WORK TO COMPLETE: Indicate how many lines in the listing below contain the word "View". No other output is permitted.

^^^^^^^^

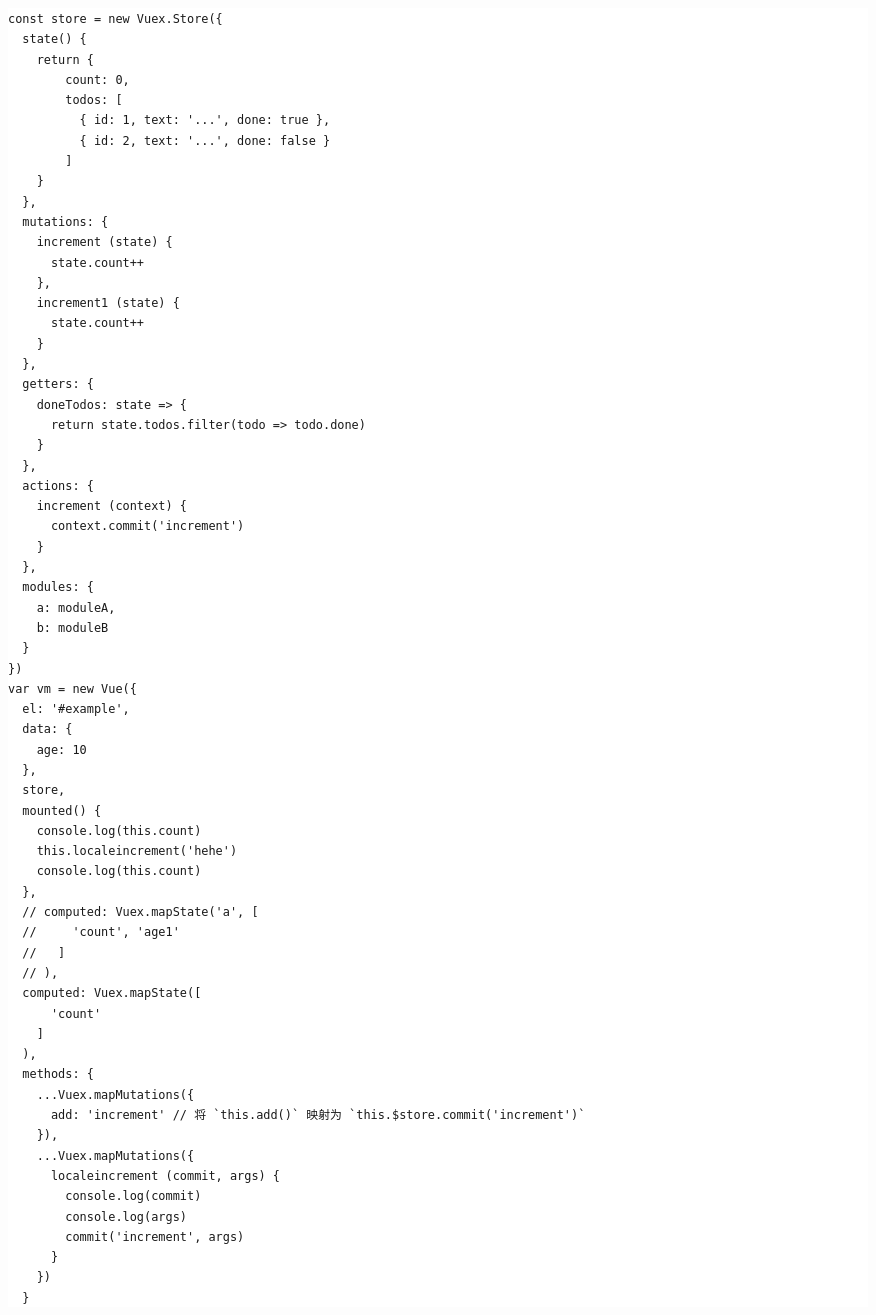     const store = new Vuex.Store({
      state() {
        return {
            count: 0,
            todos: [
              { id: 1, text: '...', done: true },
              { id: 2, text: '...', done: false }
            ]
        }
      },
      mutations: {
        increment (state) {
          state.count++
        },
        increment1 (state) {
          state.count++
        }
      },
      getters: {
        doneTodos: state => {
          return state.todos.filter(todo => todo.done)
        }
      },
      actions: {
        increment (context) {
          context.commit('increment')
        }
      },
      modules: {
        a: moduleA,
        b: moduleB
      }
    })
    var vm = new Vue({
      el: '#example',
      data: {
        age: 10
      },
      store,
      mounted() {
        console.log(this.count)
        this.localeincrement('hehe')
        console.log(this.count)
      },
      // computed: Vuex.mapState('a', [
      //     'count', 'age1'
      //   ]
      // ),
      computed: Vuex.mapState([
          'count'
        ]
      ),
      methods: {
        ...Vuex.mapMutations({
          add: 'increment' // 将 `this.add()` 映射为 `this.$store.commit('increment')`
        }),
        ...Vuex.mapMutations({
          localeincrement (commit, args) {
            console.log(commit)
            console.log(args)
            commit('increment', args)
          }
        })
      }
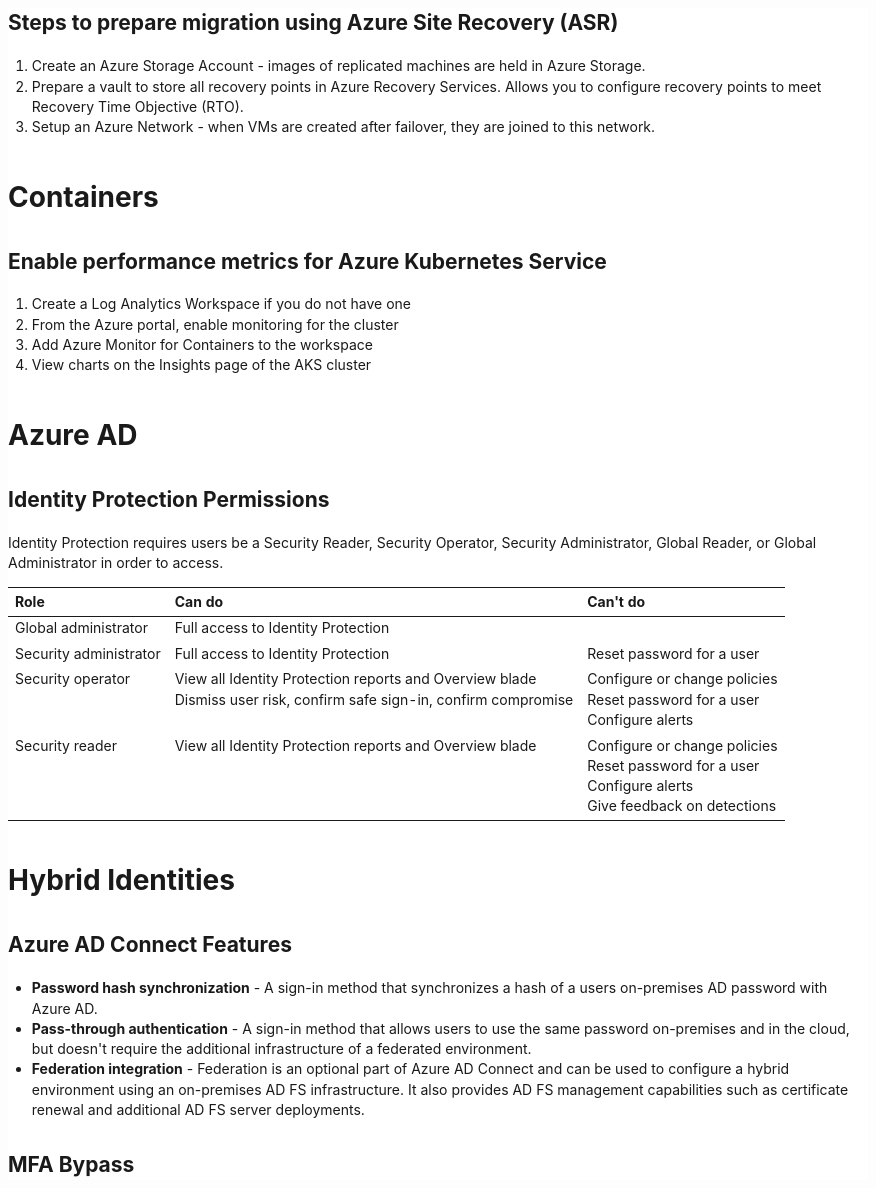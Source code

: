 ## Steps to prepare migration using Azure Site Recovery (ASR)

1. Create an Azure Storage Account - images of replicated machines are held in Azure Storage.
2. Prepare a vault to store all recovery points in Azure Recovery Services. Allows you to configure recovery points to meet Recovery Time Objective (RTO).
3. Setup an Azure Network - when VMs are created after failover, they are joined to this network.

# Containers

## Enable performance metrics for Azure Kubernetes Service

1. Create a Log Analytics Workspace if you do not have one
2. From the Azure portal, enable monitoring for the cluster
3. Add Azure Monitor for Containers to the workspace
4. View charts on the Insights page of the AKS cluster

# Azure AD

## Identity Protection Permissions

Identity Protection requires users be a Security Reader, Security Operator, Security Administrator, Global Reader, or Global Administrator in order to access.

|Role	|Can do	|Can't do|
|:--|:--|:--|
|Global administrator	|Full access to Identity Protection	||
|Security administrator	|Full access to Identity Protection	|Reset password for a user|
|Security operator	|View all Identity Protection reports and Overview blade<br />Dismiss user risk, confirm safe sign-in, confirm compromise|Configure or change policies</br>Reset password for a user<br />Configure alerts|
|Security reader	|View all Identity Protection reports and Overview blade|Configure or change policies<br />Reset password for a user<br />Configure alerts<br />Give feedback on detections|

# Hybrid Identities

## Azure AD Connect Features

- **Password hash synchronization** - A sign-in method that synchronizes a hash of a users on-premises AD password with Azure AD.
- **Pass-through authentication** - A sign-in method that allows users to use the same password on-premises and in the cloud, but doesn't require the additional infrastructure of a federated environment.
- **Federation integration** - Federation is an optional part of Azure AD Connect and can be used to configure a hybrid environment using an on-premises AD FS infrastructure. It also provides AD FS management capabilities such as certificate renewal and additional AD FS server deployments.

## MFA Bypass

^^^^^^^^

WRITTEN RESPONSE: 3